▶ YOUR INSTRUCTIONS
In the material below, find the line containing "The voice extension module receives" and the line containing "Prior to executing", then reproduce exactly both of them and every line between, and nothing else.
Top of DATA FOR THIS TASK
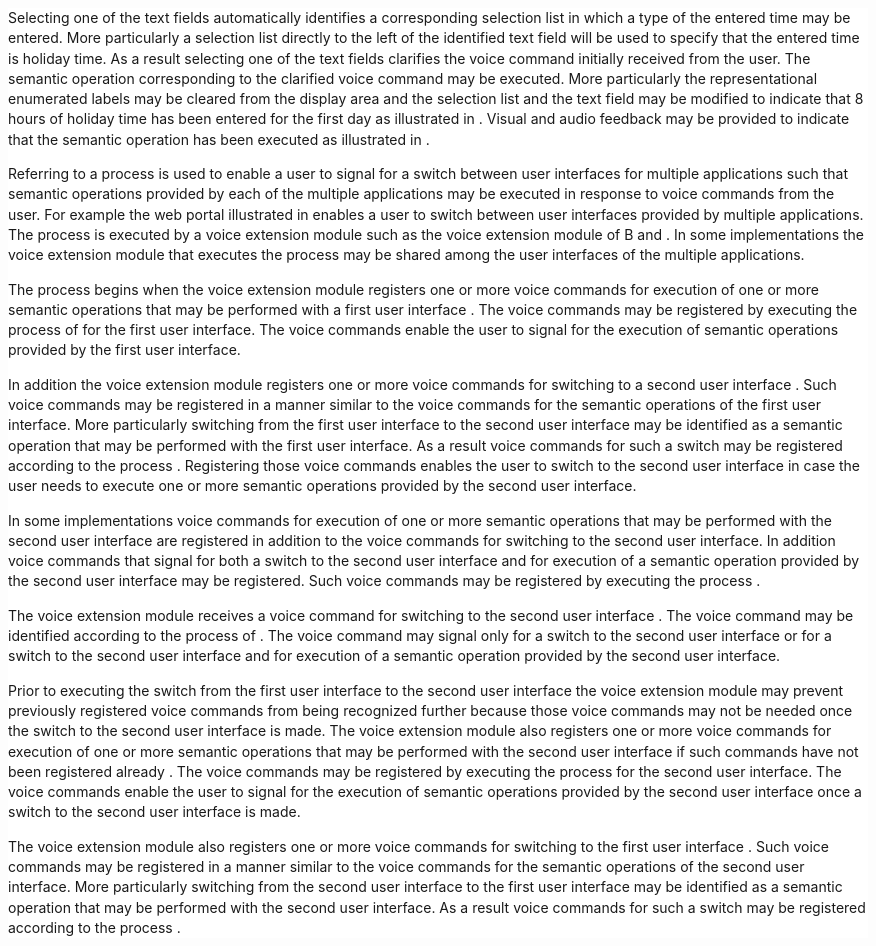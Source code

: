 Selecting one of the text fields automatically identifies a corresponding selection list in which a type of the entered time may be entered. More particularly a selection list directly to the left of the identified text field will be used to specify that the entered time is holiday time. As a result selecting one of the text fields clarifies the voice command initially received from the user. The semantic operation corresponding to the clarified voice command may be executed. More particularly the representational enumerated labels may be cleared from the display area and the selection list and the text field may be modified to indicate that 8 hours of holiday time has been entered for the first day as illustrated in . Visual and audio feedback may be provided to indicate that the semantic operation has been executed as illustrated in .

Referring to a process is used to enable a user to signal for a switch between user interfaces for multiple applications such that semantic operations provided by each of the multiple applications may be executed in response to voice commands from the user. For example the web portal illustrated in enables a user to switch between user interfaces provided by multiple applications. The process is executed by a voice extension module such as the voice extension module of B and . In some implementations the voice extension module that executes the process may be shared among the user interfaces of the multiple applications.

The process begins when the voice extension module registers one or more voice commands for execution of one or more semantic operations that may be performed with a first user interface . The voice commands may be registered by executing the process of for the first user interface. The voice commands enable the user to signal for the execution of semantic operations provided by the first user interface.

In addition the voice extension module registers one or more voice commands for switching to a second user interface . Such voice commands may be registered in a manner similar to the voice commands for the semantic operations of the first user interface. More particularly switching from the first user interface to the second user interface may be identified as a semantic operation that may be performed with the first user interface. As a result voice commands for such a switch may be registered according to the process . Registering those voice commands enables the user to switch to the second user interface in case the user needs to execute one or more semantic operations provided by the second user interface.

In some implementations voice commands for execution of one or more semantic operations that may be performed with the second user interface are registered in addition to the voice commands for switching to the second user interface. In addition voice commands that signal for both a switch to the second user interface and for execution of a semantic operation provided by the second user interface may be registered. Such voice commands may be registered by executing the process .

The voice extension module receives a voice command for switching to the second user interface . The voice command may be identified according to the process of . The voice command may signal only for a switch to the second user interface or for a switch to the second user interface and for execution of a semantic operation provided by the second user interface.

Prior to executing the switch from the first user interface to the second user interface the voice extension module may prevent previously registered voice commands from being recognized further because those voice commands may not be needed once the switch to the second user interface is made. The voice extension module also registers one or more voice commands for execution of one or more semantic operations that may be performed with the second user interface if such commands have not been registered already . The voice commands may be registered by executing the process for the second user interface. The voice commands enable the user to signal for the execution of semantic operations provided by the second user interface once a switch to the second user interface is made.

The voice extension module also registers one or more voice commands for switching to the first user interface . Such voice commands may be registered in a manner similar to the voice commands for the semantic operations of the second user interface. More particularly switching from the second user interface to the first user interface may be identified as a semantic operation that may be performed with the second user interface. As a result voice commands for such a switch may be registered according to the process .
Bottom of DATA FOR THIS TASK
▶ WRITTEN SOLUTION
The voice extension module receives a voice command for switching to the second user interface . The voice command may be identified according to the process of . The voice command may signal only for a switch to the second user interface or for a switch to the second user interface and for execution of a semantic operation provided by the second user interface.

Prior to executing the switch from the first user interface to the second user interface the voice extension module may prevent previously registered voice commands from being recognized further because those voice commands may not be needed once the switch to the second user interface is made. The voice extension module also registers one or more voice commands for execution of one or more semantic operations that may be performed with the second user interface if such commands have not been registered already . The voice commands may be registered by executing the process for the second user interface. The voice commands enable the user to signal for the execution of semantic operations provided by the second user interface once a switch to the second user interface is made.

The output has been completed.